Novak: Fitzgerald knew, but I'm still not saying

The columnist describes his role in the Plame case, but his story has changed and the key detail is still missing.

Published July 12, 2006 1:20PM (EDT)

Within two weeks of beginning his investigation into the CIA leak case, special prosecutor Patrick Fitzgerald apparently knew the identity of the Bush administration official who outed Valerie Plame.

The rest of us? We're still waiting.

In a long-promised "tell all" column that tells substantially less than all, Robert Novak says that Fitzgerald knew the names of the sources for his Plame column before Novak confirmed them for him on Jan. 14, 2004. Two days before their meeting -- and just two weeks after he was named special prosecutor -- Fitzgerald told Novak's lawyer that he'd be bringing two waivers with him. "One was by my principal source in the Valerie Wilson column, a source whose name has not yet been revealed," Novak writes. "The other was by presidential adviser Karl Rove, whom I interpret as confirming my primary source's information. In other words, the special prosecutor knew the names of my sources."

So who was the first source? In a column in October 2003, Novak described the source as a "senior administration official" who was "no partisan gunslinger." Novak still won't say who the official was, and he hasn't added much to his previous description. The source is clearly a male -- Novak refers to him in his new column as a "he" -- and Novak tells the Washington Post's Howard Kurtz that he's "not a political operative."

Is the source still in legal jeopardy, if he ever was? From Novak's perspective, the answer to that question seems to be no. Novak says that his source has "not come forward to identify himself." We'll take that to mean that the source hasn't come forward in public, not necessarily that the source hasn't testified before Fitzgerald's grand jury. But either way, Novak says he feels free to discuss his role in the case publicly because Fitzgerald has told his lawyers that the investigation "concerning matters directly relating to me has been concluded." If Fitzgerald were still thinking about the possibility of charges against Novak's original source, it's probably safe to assume that he wouldn't have delivered such a message to Novak now.
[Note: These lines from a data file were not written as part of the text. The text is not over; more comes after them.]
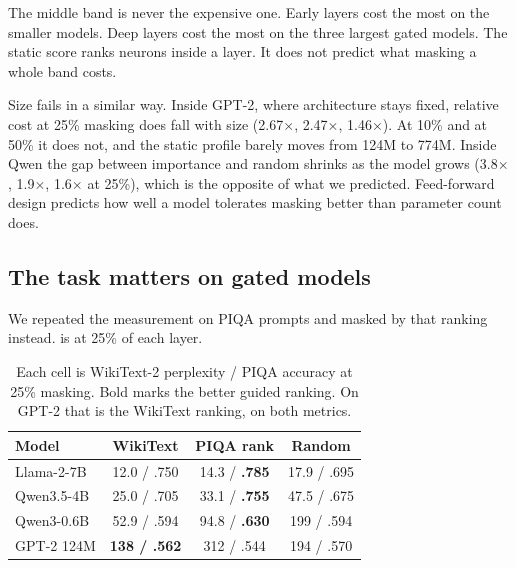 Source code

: \documentclass{article}
\begin{document}
The middle band is never the expensive one.
Early layers cost the most on the smaller models.
Deep layers cost the most on the three largest gated models.
The static score ranks neurons inside a layer.
It does not predict what masking a whole band costs.

Size fails in a similar way.
Inside GPT-2, where architecture stays fixed, relative cost at 25\% masking does fall with size (2.67$\times$, 2.47$\times$, 1.46$\times$).
At 10\% and at 50\% it does not, and the static profile barely moves from 124M to 774M.
Inside Qwen the gap between importance and random shrinks as the model grows (3.8$\times$, 1.9$\times$, 1.6$\times$ at 25\%), which is the opposite of what we predicted.
Feed-forward design predicts how well a model tolerates masking better than parameter count does.

\subsection{The task matters on gated models}

We repeated the measurement on PIQA prompts and masked by that ranking instead.
 is at 25\% of each layer.

\begin{table}[t]
  \caption{Each cell is WikiText-2 perplexity / PIQA accuracy at 25\% masking.
  Bold marks the better guided ranking. On GPT-2 that is the WikiText ranking, on both metrics.}
  \label{tab:task}
  \begin{center}
    \begin{footnotesize}
      \begin{sc}
        \begin{tabular}{lccc}
          \toprule
          Model & WikiText & PIQA rank & Random \\
          \midrule
          Llama-2-7B & 12.0 / .750 & 14.3 / \textbf{.785} & 17.9 / .695 \\
          Qwen3.5-4B & 25.0 / .705 & 33.1 / \textbf{.755} & 47.5 / .675 \\
          Qwen3-0.6B & 52.9 / .594 & 94.8 / \textbf{.630} & 199 / .594 \\
          GPT-2 124M & \textbf{138 / .562} & 312 / .544 & 194 / .570 \\
          \bottomrule
        \end{tabular}
      \end{sc}
    \end{footnotesize}
  \end{center}
  \vskip -0.1in
\end{table}
\end{document}
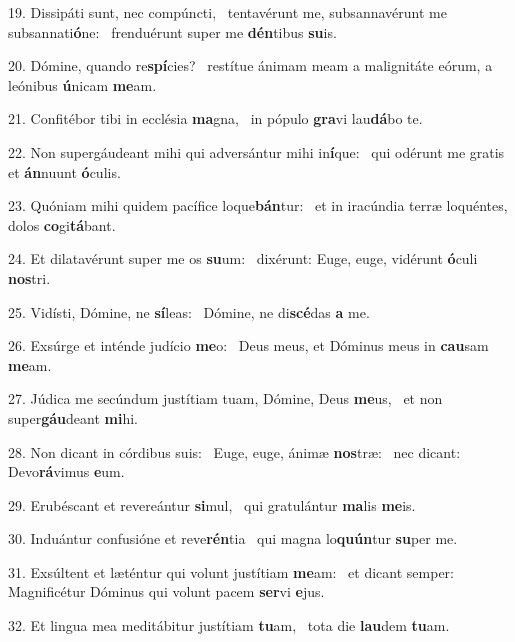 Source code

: 19. Dissipáti sunt, nec compúncti, \dag\  tentavérunt me, subsannavérunt me subsannati\textbf{ó}ne: \ast\  frenduérunt super me \textbf{dén}tibus \textbf{su}is.\

20. Dómine, quando re\textbf{spí}cies? \ast\  restítue ánimam meam a malignitáte eórum, a leónibus \textbf{ú}nicam \textbf{me}am.\

21. Confitébor tibi in ecclésia \textbf{ma}gna, \ast\  in pópulo \textbf{gra}vi lau\textbf{dá}bo te.\

22. Non supergáudeant mihi qui adversántur mihi in\textbf{í}que: \ast\  qui odérunt me gratis et \textbf{án}nuunt \textbf{ó}culis.\

23. Quóniam mihi quidem pacífice loque\textbf{bán}tur: \ast\  et in iracúndia terræ loquéntes, dolos \textbf{co}gi\textbf{tá}bant.\

24. Et dilatavérunt super me os \textbf{su}um: \ast\  dixérunt: Euge, euge, vidérunt \textbf{ó}culi \textbf{nos}tri.\

25. Vidísti, Dómine, ne \textbf{sí}leas: \ast\  Dómine, ne di\textbf{scé}das \textbf{a} me.\

26. Exsúrge et inténde judício \textbf{me}o: \ast\  Deus meus, et Dóminus meus in \textbf{cau}sam \textbf{me}am.\

27. Júdica me secúndum justítiam tuam, Dómine, Deus \textbf{me}us, \ast\  et non super\textbf{gáu}deant \textbf{mi}hi.\

28. Non dicant in córdibus suis: \dag\  Euge, euge, ánimæ \textbf{nos}træ: \ast\  nec dicant: Devo\textbf{rá}vimus \textbf{e}um.\

29. Erubéscant et revereántur \textbf{si}mul, \ast\  qui gratulántur \textbf{ma}lis \textbf{me}is.\

30. Induántur confusióne et reve\textbf{rén}tia \ast\  qui magna lo\textbf{quún}tur \textbf{su}per me.\

31. Exsúltent et læténtur qui volunt justítiam \textbf{me}am: \ast\  et dicant semper: Magnificétur Dóminus qui volunt pacem \textbf{ser}vi \textbf{e}jus.\

32. Et lingua mea meditábitur justítiam \textbf{tu}am, \ast\  tota die \textbf{lau}dem \textbf{tu}am.\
There's at least one more question to answer here: Why has Novak's account of the administration's motivations shifted over the past three years? In July 2003, Novak told Newsday that his sources came to him with Plame's identity. "I didn't dig it out, it was given to me," he said. "They thought it was significant, they gave me the name and I used it."

Now Novak tells Kurtz that he doesn't think leaking Plame's identity was "part of a plan to discredit anybody," and he writes in his column that his still-secret source told him after the fact, through an intermediary, that his disclosure of Plame's identity had been "inadvertent." As for the "they gave me the name" part? Novak has changed his story on that, too. Now he says that the administration officials who told him who Plame was didn't use her name; he got that, he says, from Joseph Wilson's "Who's Who" entry.


By Tim Grieve

Tim Grieve is a senior writer and the author of Salon's War Room blog.